(Entries provided Opens)

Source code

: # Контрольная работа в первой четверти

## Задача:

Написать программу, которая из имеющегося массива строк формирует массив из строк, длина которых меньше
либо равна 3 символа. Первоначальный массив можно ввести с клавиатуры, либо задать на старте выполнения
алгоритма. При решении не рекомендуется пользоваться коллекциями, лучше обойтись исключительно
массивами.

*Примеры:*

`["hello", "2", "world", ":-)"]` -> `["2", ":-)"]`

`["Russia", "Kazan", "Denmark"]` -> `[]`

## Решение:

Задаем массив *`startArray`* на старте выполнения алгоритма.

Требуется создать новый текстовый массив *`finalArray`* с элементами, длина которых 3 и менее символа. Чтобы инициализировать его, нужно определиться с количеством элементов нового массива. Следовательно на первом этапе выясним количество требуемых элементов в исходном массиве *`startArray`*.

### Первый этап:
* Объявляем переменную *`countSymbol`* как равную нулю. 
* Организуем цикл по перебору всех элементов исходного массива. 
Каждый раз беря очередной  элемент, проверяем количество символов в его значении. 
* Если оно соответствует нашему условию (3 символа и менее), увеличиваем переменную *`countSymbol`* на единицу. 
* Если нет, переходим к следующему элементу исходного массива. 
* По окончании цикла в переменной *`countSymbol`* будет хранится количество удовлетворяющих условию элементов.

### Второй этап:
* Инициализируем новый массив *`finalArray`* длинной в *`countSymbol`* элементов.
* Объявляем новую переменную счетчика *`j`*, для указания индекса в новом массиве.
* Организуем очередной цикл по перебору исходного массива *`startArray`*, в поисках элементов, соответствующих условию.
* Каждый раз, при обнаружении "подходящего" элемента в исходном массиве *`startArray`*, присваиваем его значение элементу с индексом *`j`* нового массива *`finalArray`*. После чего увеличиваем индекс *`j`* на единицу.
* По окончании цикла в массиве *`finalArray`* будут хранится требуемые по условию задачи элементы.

(Entries provided Closes)

▶ [Exercise description]: Repeat word for word every line from the start of the entries to the line holding "старте выполнения алгоритма.", inclusive, and nothing else.

▶ [Result]:
Source code

: # Контрольная работа в первой четверти

## Задача:

Написать программу, которая из имеющегося массива строк формирует массив из строк, длина которых меньше
либо равна 3 символа. Первоначальный массив можно ввести с клавиатуры, либо задать на старте выполнения
алгоритма. При решении не рекомендуется пользоваться коллекциями, лучше обойтись исключительно
массивами.

*Примеры:*

`["hello", "2", "world", ":-)"]` -> `["2", ":-)"]`

`["Russia", "Kazan", "Denmark"]` -> `[]`

## Решение:

Задаем массив *`startArray`* на старте выполнения алгоритма.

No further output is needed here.